Graduada en Filosofía en la Universidad Autónoma de Madrid (UAM) y estudiante del Máster en Crítica y Argumentación Filosófica en la misma universidad. Redactora en FILOSOFÍA&CO.

El principal objeto psicótico de la filosofía ha sido la propia filosofía. A lo largo de su historia, han proliferado tratados, conferencias y libros donde filósofos y filósofas reflexionan, precisamente, sobre su propia actividad. Esto apunta a una cuestión que a menudo trata de obviarse: la naturaleza y objetivos de la filosofía son, ante todo, un territorio en disputa.

Pero ¿por qué tanta obsesión de la filosofía por su propia actividad? Probablemente porque algo le ocurre a la filosofía para necesitar una labor permanentemente autojustificativa. Y dentro de la plétora de justificaciones y explicaciones que filósofos y filósofas han dado, encontramos, al menos, tres grandes grupos, que podríamos considerar los tres grandes «mitos» en torno a los objetivos de la filosofía.

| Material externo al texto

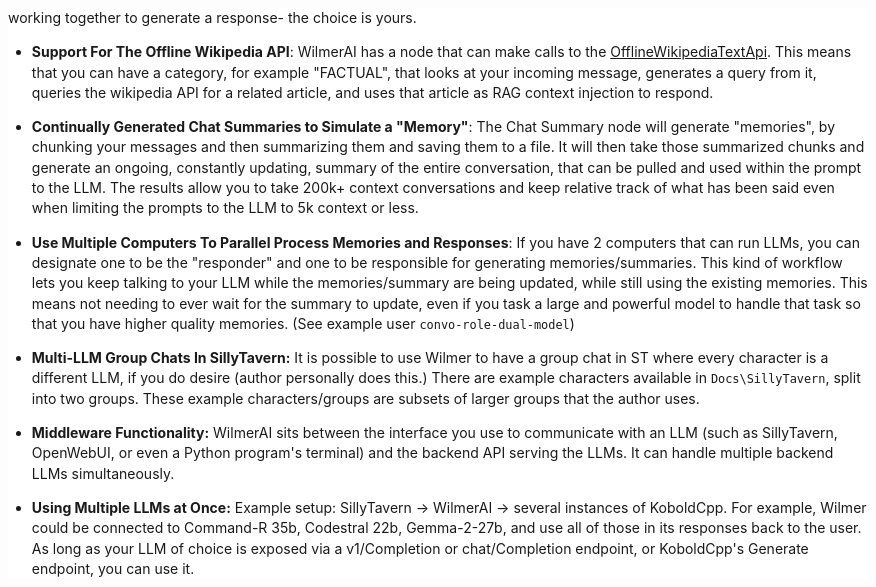   working together to generate a response- the choice is yours.

- **Support For The Offline Wikipedia API**: WilmerAI has a node that can make calls to the
  [OfflineWikipediaTextApi](https://github.com/SomeOddCodeGuy/OfflineWikipediaTextApi). This means that you can have a
  category, for example "FACTUAL", that looks at your
  incoming message, generates a query from it, queries the wikipedia API for a related article, and uses that article
  as RAG context injection to respond.

- **Continually Generated Chat Summaries to Simulate a "Memory"**: The Chat Summary node will generate "memories",
  by chunking your messages and then summarizing them and saving them to a file. It will then take those summarized
  chunks and generate an ongoing, constantly updating, summary of the entire conversation, that can be pulled and
  used within the prompt to the LLM. The results allow you to take 200k+ context conversations and keep relative track
  of what has been said even when limiting the prompts to the LLM to 5k context or less.

- **Use Multiple Computers To Parallel Process Memories and Responses**: If you have 2 computers that can run LLMs,
  you can designate one to be the "responder" and one to be responsible for generating memories/summaries. This kind
  of workflow lets you keep talking to your LLM while the memories/summary are being updated, while still using the
  existing memories. This means not needing to ever wait for the summary to update, even if you task a large and
  powerful
  model to handle that task so that you have higher quality memories. (See example user `convo-role-dual-model`)

- **Multi-LLM Group Chats In SillyTavern:** It is possible to use Wilmer to have a group chat in ST where every
  character is a different LLM, if you do desire (author personally does this.)  There are example characters available
  in `Docs\SillyTavern`, split into two groups. These example characters/groups are subsets of larger groups that the
  author uses.

- **Middleware Functionality:** WilmerAI sits between the interface you use to communicate with an LLM (such as
  SillyTavern, OpenWebUI, or even a Python program's terminal) and the backend API serving the LLMs. It can handle
  multiple backend LLMs simultaneously.

- **Using Multiple LLMs at Once:** Example setup: SillyTavern -> WilmerAI -> several instances of KoboldCpp. For
  example, Wilmer could be connected to Command-R 35b, Codestral 22b, Gemma-2-27b, and use all of those in its
  responses back to the user. As long as your LLM of choice is exposed via a v1/Completion or chat/Completion endpoint,
  or KoboldCpp's Generate endpoint, you can use it.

Primer mito: la filosofía es inútil y lo inútil es bueno en sí mismo

El primer gran mito (que en realidad es una compilación de varios mitos) refiere a la inutilidad de la filosofía. Tal vez el exponente contemporáneo más conocido es el recientemente fallecido filósofo italiano Nuccio Ordine. Según este pensamiento, la filosofía no tendría una aplicación concreta a la vida ni una utilidad, porque la propia noción de «utilidad» contamina la filosofía y la subyuga.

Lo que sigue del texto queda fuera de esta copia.